ABOUT THIS TASK:
Please show every line from the entries that carries the word "width".

*** EXERCISE INPUT ***

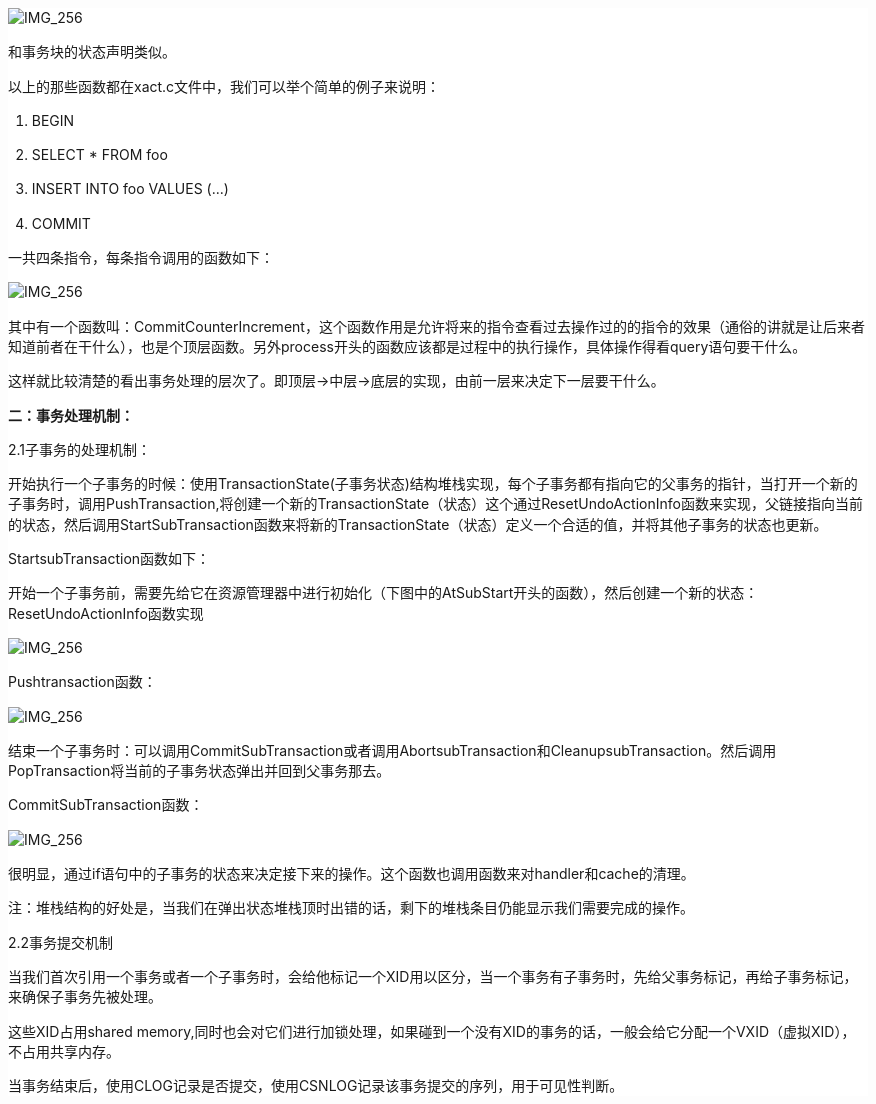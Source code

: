 ![IMG_256](media/3cdcb2d6b9e59f9e289df15dfc1f8630.png)

和事务块的状态声明类似。

以上的那些函数都在xact.c文件中，我们可以举个简单的例子来说明：

1.  BEGIN

2.  SELECT \* FROM foo

3.  INSERT INTO foo VALUES (...)

4.  COMMIT

一共四条指令，每条指令调用的函数如下：

![IMG_256](media/f45c7081f457205d3b00dbf6c35b5c90.png)

其中有一个函数叫：CommitCounterIncrement，这个函数作用是允许将来的指令查看过去操作过的的指令的效果（通俗的讲就是让后来者知道前者在干什么），也是个顶层函数。另外process开头的函数应该都是过程中的执行操作，具体操作得看query语句要干什么。

这样就比较清楚的看出事务处理的层次了。即顶层-\>中层-\>底层的实现，由前一层来决定下一层要干什么。

**二：事务处理机制：**

2.1子事务的处理机制：

开始执行一个子事务的时候：使用TransactionState(子事务状态)结构堆栈实现，每个子事务都有指向它的父事务的指针，当打开一个新的子事务时，调用PushTransaction,将创建一个新的TransactionState（状态）这个通过ResetUndoActionInfo函数来实现，父链接指向当前的状态，然后调用StartSubTransaction函数来将新的TransactionState（状态）定义一个合适的值，并将其他子事务的状态也更新。

StartsubTransaction函数如下：

开始一个子事务前，需要先给它在资源管理器中进行初始化（下图中的AtSubStart开头的函数），然后创建一个新的状态：ResetUndoActionInfo函数实现

![IMG_256](media/0c10a8b67d056e1475ec0cfcab2b01e9.png)

Pushtransaction函数：

![IMG_256](media/0b58730ad3537fc81142fd10b7f61530.png)

结束一个子事务时：可以调用CommitSubTransaction或者调用AbortsubTransaction和CleanupsubTransaction。然后调用PopTransaction将当前的子事务状态弹出并回到父事务那去。

CommitSubTransaction函数：

![IMG_256](media/27591553ba4dba3de1303a7ed9f8dc3c.png)

很明显，通过if语句中的子事务的状态来决定接下来的操作。这个函数也调用函数来对handler和cache的清理。

注：堆栈结构的好处是，当我们在弹出状态堆栈顶时出错的话，剩下的堆栈条目仍能显示我们需要完成的操作。

2.2事务提交机制

当我们首次引用一个事务或者一个子事务时，会给他标记一个XID用以区分，当一个事务有子事务时，先给父事务标记，再给子事务标记，来确保子事务先被处理。

这些XID占用shared
memory,同时也会对它们进行加锁处理，如果碰到一个没有XID的事务的话，一般会给它分配一个VXID（虚拟XID），不占用共享内存。

当事务结束后，使用CLOG记录是否提交，使用CSNLOG记录该事务提交的序列，用于可见性判断。
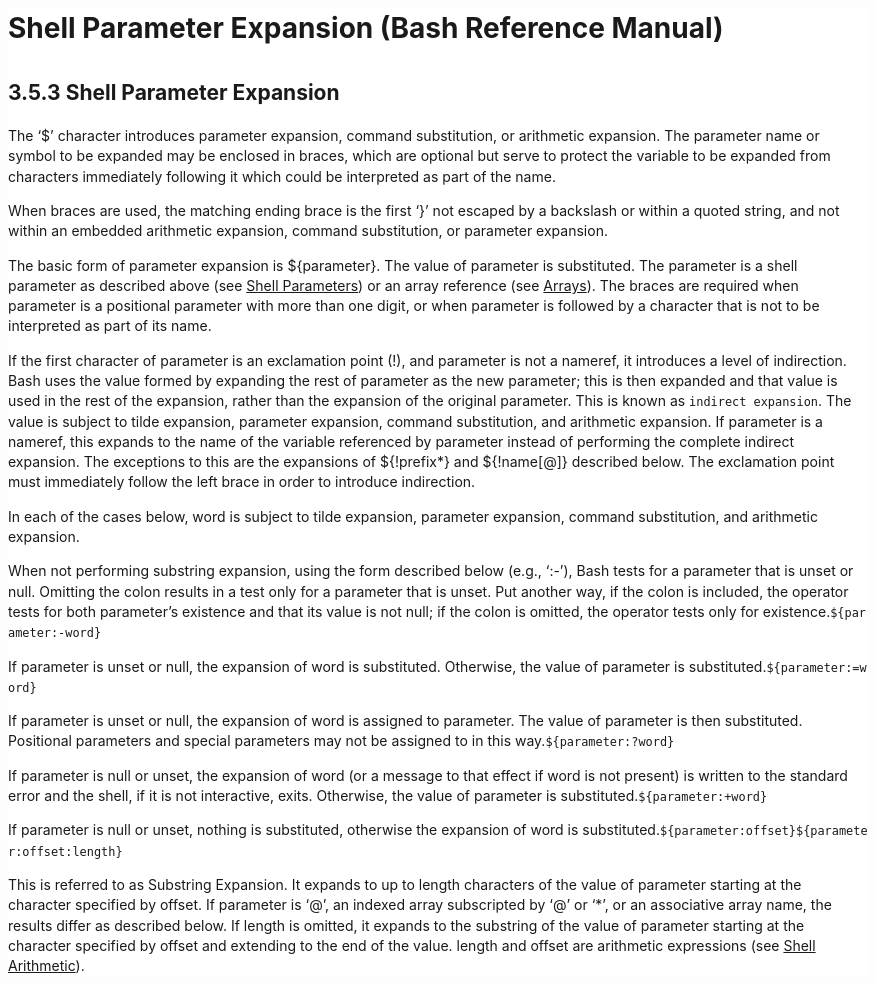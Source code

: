 # Shell Parameter Expansion \(Bash Reference Manual\)

## 3.5.3 Shell Parameter Expansion

The ‘$’ character introduces parameter expansion, command substitution, or arithmetic expansion. The parameter name or symbol to be expanded may be enclosed in braces, which are optional but serve to protect the variable to be expanded from characters immediately following it which could be interpreted as part of the name.

When braces are used, the matching ending brace is the first ‘}’ not escaped by a backslash or within a quoted string, and not within an embedded arithmetic expansion, command substitution, or parameter expansion.

The basic form of parameter expansion is ${parameter}. The value of parameter is substituted. The parameter is a shell parameter as described above \(see [Shell Parameters](shell-parameters-bash-reference-manual.md#Shell-Parameters)\) or an array reference \(see [Arrays](arrays-bash-reference-manual.md#Arrays)\). The braces are required when parameter is a positional parameter with more than one digit, or when parameter is followed by a character that is not to be interpreted as part of its name.

If the first character of parameter is an exclamation point \(!\), and parameter is not a nameref, it introduces a level of indirection. Bash uses the value formed by expanding the rest of parameter as the new parameter; this is then expanded and that value is used in the rest of the expansion, rather than the expansion of the original parameter. This is known as `indirect expansion`. The value is subject to tilde expansion, parameter expansion, command substitution, and arithmetic expansion. If parameter is a nameref, this expands to the name of the variable referenced by parameter instead of performing the complete indirect expansion. The exceptions to this are the expansions of ${!prefix\*} and ${!name\[@\]} described below. The exclamation point must immediately follow the left brace in order to introduce indirection.

In each of the cases below, word is subject to tilde expansion, parameter expansion, command substitution, and arithmetic expansion.

When not performing substring expansion, using the form described below \(e.g., ‘:-’\), Bash tests for a parameter that is unset or null. Omitting the colon results in a test only for a parameter that is unset. Put another way, if the colon is included, the operator tests for both parameter’s existence and that its value is not null; if the colon is omitted, the operator tests only for existence.`${parameter:-word}`

If parameter is unset or null, the expansion of word is substituted. Otherwise, the value of parameter is substituted.`${parameter:=word}`

If parameter is unset or null, the expansion of word is assigned to parameter. The value of parameter is then substituted. Positional parameters and special parameters may not be assigned to in this way.`${parameter:?word}`

If parameter is null or unset, the expansion of word \(or a message to that effect if word is not present\) is written to the standard error and the shell, if it is not interactive, exits. Otherwise, the value of parameter is substituted.`${parameter:+word}`

If parameter is null or unset, nothing is substituted, otherwise the expansion of word is substituted.`${parameter:offset}${parameter:offset:length}`

This is referred to as Substring Expansion. It expands to up to length characters of the value of parameter starting at the character specified by offset. If parameter is ‘@’, an indexed array subscripted by ‘@’ or ‘\*’, or an associative array name, the results differ as described below. If length is omitted, it expands to the substring of the value of parameter starting at the character specified by offset and extending to the end of the value. length and offset are arithmetic expressions \(see [Shell Arithmetic](shell-arithmetic-bash-reference-manual.md#Shell-Arithmetic)\).
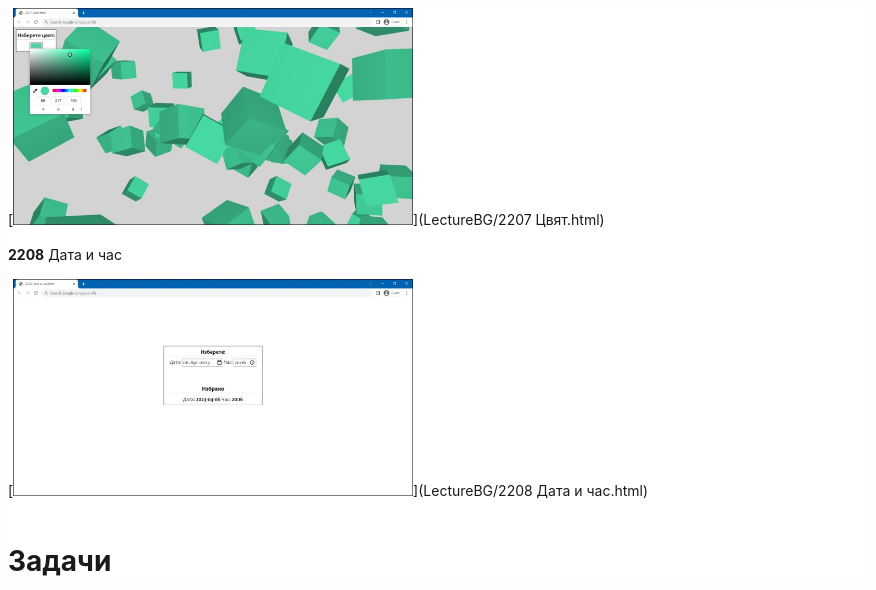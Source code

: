 [<kbd><img src="LectureBG/2207%20Цвят.jpg" width="400"></kbd>](LectureBG/2207 Цвят.html)

**2208** Дата и час

[<kbd><img src="LectureBG/2208%20Дата%20и%20час.jpg" width="400"></kbd>](LectureBG/2208 Дата и час.html)



# Задачи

*** End of EXERCISE INPUT ***

RESULT FOR THIS TASK:
: [<kbd><img src="LectureBG/2207%20Цвят.jpg" width="400"></kbd>](LectureBG/2207 Цвят.html)
[<kbd><img src="LectureBG/2208%20Дата%20и%20час.jpg" width="400"></kbd>](LectureBG/2208 Дата и час.html)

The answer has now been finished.